Taking this into account, the imaging technique used for the evaluation of pancreatic diseases appears to be essential in optimizing the detection rate for pancreatic tumors. Up to now, multidetector CT scan, magnetic resonance imaging (MRI), and EUS have been considered to be the main modalities for this purpose, with EUS being the most accurate [15] [16]. In fact, different studies have shown that the diagnosis of small pancreatic tumors can be missed when CT scan is used. Amongst all those imaging methods, EUS has probably the highest proven sensitivity and specificity among individuals with a clinical suspicion of a pancreatic malignancy [17] [18]. It has been shown to be the most accurate technique for the identification of small pancreatic tumors; these were often undetected by other imaging techniques [15] [19] [20] [21] [22] [23] [24]. This turns out to be crucial when evaluating high risk patients, in whom the aim is to detect very small pancreatic lesions [25]; in a couple of prospective screening studies in familial pancreatic cancer relatives CT scan missed pancreatic neoplasms [17] [26]. But even more importantly, EUS is also considered to be the best method for ruling out the presence of a pancreatic cancer [27]. This information is highlighted in the study from Kamata et al.: EUS was superior to MRI, CT scan, and abdominal ultrasound, not only for the detection of IPMN-derived pancreatic adenocarcinoma at the first examination, but also for detecting IPMN-concomitant pancreatic adenocarcinoma both at the first examination and throughout the study period.

The role of the different imaging techniques in the evaluation of cystic pancreatic lesions also requires comment. EUS is more sensitive than both CT and MRI for the detection of small, predominantly cystic, pancreatic lesions, with good to excellent concordance between EUS and MRI regarding lesion number, size, and location [28]. A recent expert consensus agreed that initial screening should include EUS and/or MRI [25]. The study from Kamata et al. again confirms these data on the pivotal role of EUS and MRI, but especially EUS, in the study and evaluation of patients with IPMN.

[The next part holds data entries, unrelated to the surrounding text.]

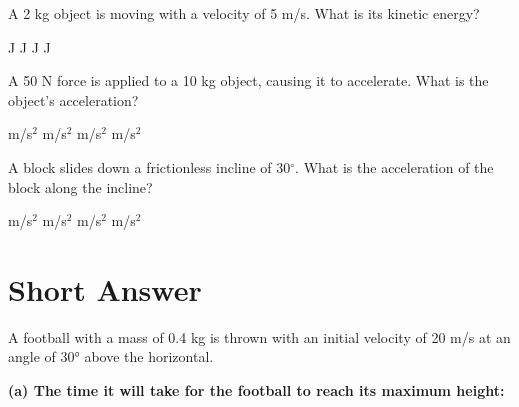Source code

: \documentclass[addpoints]{exam}
\begin{document}
\begin{questions}
\question[1] A 2 kg object is moving with a velocity of 5 m/s. What is its kinetic energy?
\begin{choices}
     J
     J
     J
     J
\end{choices}

\question[1] A 50 N force is applied to a 10 kg object, causing it to accelerate. What is the object's acceleration?
\begin{choices}
     m/s$^2$
     m/s$^2$
     m/s$^2$
     m/s$^2$
\end{choices}

\question[1] A block slides down a frictionless incline of 30$^\circ$. What is the acceleration of the block along the incline?
\begin{choices}
     m/s$^2$
     m/s$^2$
     m/s$^2$
     m/s$^2$
\end{choices}




\section*{Short Answer}

\question A football with a mass of 0.4 kg is thrown with an initial velocity of 20 m/s at an angle of 30° above the horizontal.
\begin{solution}[5cm]
\textbf{(a) The time it will take for the football to reach its maximum height:}


\end{solution}
\end{questions}
\end{document}
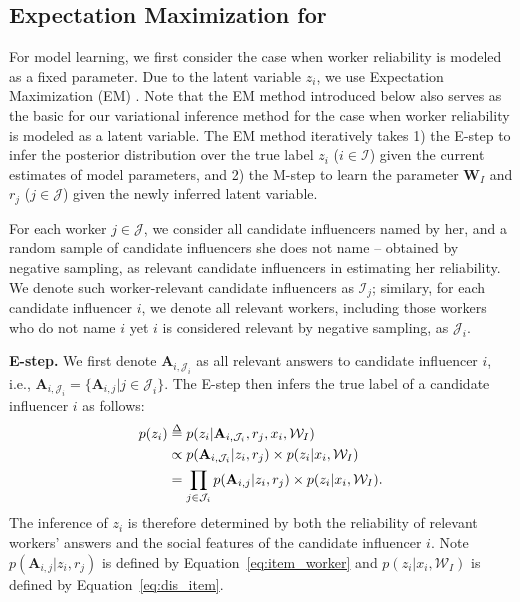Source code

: \subsection{Expectation Maximization for \sys} 
\label{sec:em}
For model learning, we first consider the case when worker reliability is modeled as a fixed parameter. Due to the latent variable $z_i$, we use Expectation Maximization (EM) \cite{dempster1977maximum}. Note that the EM method introduced below also serves as the basic for our variational inference method for the case when worker reliability is modeled as a latent variable. The EM method iteratively takes 1) the E-step to infer the posterior distribution over the true label $z_i$ ($i\in \mathcal{I}$) given the current estimates of model parameters, and 2) the M-step to learn the parameter $\mathbf{W}_I$ and $r_j$ ($j\in \mathcal{J}$) given the newly inferred latent variable.

For each worker $j\in \mathcal{J}$, we consider all candidate influencers named by her, and a random sample of candidate influencers she does not name -- obtained by negative sampling, as relevant candidate influencers in estimating her reliability. We denote such worker-relevant candidate influencers as $\mathcal{I}_j$; similary, for each candidate influencer $i$, we denote all relevant workers, including those workers who do not name $i$ yet $i$ is considered relevant by negative sampling, as $\mathcal{J}_i$.

\smallskip
\noindent\textbf{E-step.} We first denote $\mathbf{A}_{i,\mathcal{J}_i}$ as all relevant answers to candidate influencer $i$, i.e., $\mathbf{A}_{i,\mathcal{J}_i} = \{\mathbf{A}_{i,j}|j \in \mathcal{J}_i\}$. The E-step then infers the true label of a candidate influencer $i$ as follows:
%
\begin{align}
    p(z_i) & \delequal p(z_i|\mathbf{A}_{i,\mathcal{J}_i},r_{j},x_i,\mathcal{W}_I) \nonumber\\
        &\propto p(\mathbf{A}_{i,\mathcal{J}_i}|z_i,r_j)\times p(z_i|x_i,\mathcal{W}_I) \label{eq:dist_cond}\\
        &=\prod_{j \in \mathcal{J}_i} p(\mathbf{A}_{i,j}|z_i,r_{j})\times p(z_i|x_i,\mathcal{W}_I). \nonumber    
\end{align}
%
The inference of $z_i$ is therefore determined by both the reliability of relevant workers' answers and the social features of the candidate influencer $i$. Note $p(\mathbf{A}_{i,j}|z_i,r_{j})$ is defined by Equation~\ref{eq:item_worker} and $p(z_i|x_i,\mathcal{W}_I)$ is defined by Equation~\ref{eq:dis_item}.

To summarize, for early detection of pancreatic cancer it is essential that patients with IPMN are carefully evaluated, both at the time of diagnosis and during follow-up. EUS can be one of the key tools for this purpose, since it is superior to other imaging techniques in this setting, having the ability to detect small pancreatic adenocarcinomas and excellence in the evaluation of IPMN lesions.